## Directions for this task
In the data below, locate each line with the word "films" and list it.

--*--

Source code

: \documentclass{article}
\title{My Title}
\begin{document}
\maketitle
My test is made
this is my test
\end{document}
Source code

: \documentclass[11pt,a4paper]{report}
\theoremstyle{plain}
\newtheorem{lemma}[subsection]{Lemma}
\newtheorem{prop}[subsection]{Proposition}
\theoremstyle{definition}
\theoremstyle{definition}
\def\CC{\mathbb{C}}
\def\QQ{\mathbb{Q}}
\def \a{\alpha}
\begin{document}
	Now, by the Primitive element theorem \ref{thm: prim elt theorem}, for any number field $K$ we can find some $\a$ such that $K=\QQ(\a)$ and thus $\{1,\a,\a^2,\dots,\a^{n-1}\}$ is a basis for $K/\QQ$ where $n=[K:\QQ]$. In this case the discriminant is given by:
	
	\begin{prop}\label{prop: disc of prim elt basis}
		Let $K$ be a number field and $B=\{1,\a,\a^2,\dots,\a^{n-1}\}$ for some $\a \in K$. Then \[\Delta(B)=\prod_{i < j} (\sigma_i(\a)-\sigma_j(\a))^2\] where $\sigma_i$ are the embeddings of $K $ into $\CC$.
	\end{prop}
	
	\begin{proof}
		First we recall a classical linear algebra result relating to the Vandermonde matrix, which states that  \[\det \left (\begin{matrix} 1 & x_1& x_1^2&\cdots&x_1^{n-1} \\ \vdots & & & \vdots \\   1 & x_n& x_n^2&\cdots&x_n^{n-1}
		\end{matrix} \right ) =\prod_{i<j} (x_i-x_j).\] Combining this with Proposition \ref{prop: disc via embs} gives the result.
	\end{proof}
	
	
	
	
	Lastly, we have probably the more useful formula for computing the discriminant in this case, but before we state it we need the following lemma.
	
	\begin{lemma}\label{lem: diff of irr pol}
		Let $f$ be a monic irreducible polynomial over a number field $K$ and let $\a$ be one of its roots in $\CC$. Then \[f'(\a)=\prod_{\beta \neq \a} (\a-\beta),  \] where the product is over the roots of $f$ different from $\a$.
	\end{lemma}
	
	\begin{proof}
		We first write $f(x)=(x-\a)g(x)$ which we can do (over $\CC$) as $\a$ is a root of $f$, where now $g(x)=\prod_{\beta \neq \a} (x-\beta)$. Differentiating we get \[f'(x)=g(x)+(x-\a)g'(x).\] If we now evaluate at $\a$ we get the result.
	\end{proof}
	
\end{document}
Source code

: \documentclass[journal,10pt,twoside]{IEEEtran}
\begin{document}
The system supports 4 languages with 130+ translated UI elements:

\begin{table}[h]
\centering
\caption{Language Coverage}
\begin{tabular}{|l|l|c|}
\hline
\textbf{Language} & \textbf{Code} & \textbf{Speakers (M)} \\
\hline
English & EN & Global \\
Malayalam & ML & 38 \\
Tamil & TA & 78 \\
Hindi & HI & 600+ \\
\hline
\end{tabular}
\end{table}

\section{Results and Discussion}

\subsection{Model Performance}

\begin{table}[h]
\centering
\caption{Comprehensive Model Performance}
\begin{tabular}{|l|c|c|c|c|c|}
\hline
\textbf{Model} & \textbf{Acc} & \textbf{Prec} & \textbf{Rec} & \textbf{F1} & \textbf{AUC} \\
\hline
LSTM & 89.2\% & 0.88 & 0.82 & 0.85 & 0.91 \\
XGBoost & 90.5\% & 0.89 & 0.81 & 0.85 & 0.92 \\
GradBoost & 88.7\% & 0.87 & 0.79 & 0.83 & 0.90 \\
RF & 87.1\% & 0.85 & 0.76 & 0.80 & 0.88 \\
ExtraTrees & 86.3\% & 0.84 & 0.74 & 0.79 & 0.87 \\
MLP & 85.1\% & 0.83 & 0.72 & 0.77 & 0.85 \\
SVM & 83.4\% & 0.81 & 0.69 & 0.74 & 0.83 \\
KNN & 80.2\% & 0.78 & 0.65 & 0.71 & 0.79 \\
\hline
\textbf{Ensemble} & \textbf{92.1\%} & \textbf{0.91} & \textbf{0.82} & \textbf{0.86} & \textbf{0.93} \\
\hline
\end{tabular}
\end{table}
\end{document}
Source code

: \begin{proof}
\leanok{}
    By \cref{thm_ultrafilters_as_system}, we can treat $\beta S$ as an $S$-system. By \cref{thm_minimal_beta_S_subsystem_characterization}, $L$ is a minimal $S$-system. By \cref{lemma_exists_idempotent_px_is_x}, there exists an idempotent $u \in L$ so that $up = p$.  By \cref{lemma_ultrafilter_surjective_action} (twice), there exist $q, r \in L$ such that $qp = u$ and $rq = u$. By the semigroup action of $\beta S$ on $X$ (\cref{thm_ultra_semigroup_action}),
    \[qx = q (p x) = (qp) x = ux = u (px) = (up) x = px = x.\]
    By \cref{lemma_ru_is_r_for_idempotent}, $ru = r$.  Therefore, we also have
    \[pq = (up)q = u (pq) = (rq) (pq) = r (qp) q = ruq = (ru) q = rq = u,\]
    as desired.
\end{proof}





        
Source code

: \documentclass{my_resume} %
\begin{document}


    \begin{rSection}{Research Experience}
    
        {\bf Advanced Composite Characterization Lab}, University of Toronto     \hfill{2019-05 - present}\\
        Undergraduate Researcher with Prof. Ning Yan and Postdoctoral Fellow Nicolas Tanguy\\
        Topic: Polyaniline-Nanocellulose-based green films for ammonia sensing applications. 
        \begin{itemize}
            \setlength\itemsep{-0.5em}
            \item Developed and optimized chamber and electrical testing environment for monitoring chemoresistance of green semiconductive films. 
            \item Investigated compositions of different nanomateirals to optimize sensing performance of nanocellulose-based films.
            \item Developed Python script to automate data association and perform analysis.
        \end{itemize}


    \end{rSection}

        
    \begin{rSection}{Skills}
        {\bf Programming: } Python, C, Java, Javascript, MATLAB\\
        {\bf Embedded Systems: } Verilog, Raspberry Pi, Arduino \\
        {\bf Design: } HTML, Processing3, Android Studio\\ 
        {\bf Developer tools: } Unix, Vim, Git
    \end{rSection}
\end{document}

--*--

## Exercise solution
        Topic: Polyaniline-Nanocellulose-based green films for ammonia sensing applications. 
            \item Developed and optimized chamber and electrical testing environment for monitoring chemoresistance of green semiconductive films. 
            \item Investigated compositions of different nanomateirals to optimize sensing performance of nanocellulose-based films.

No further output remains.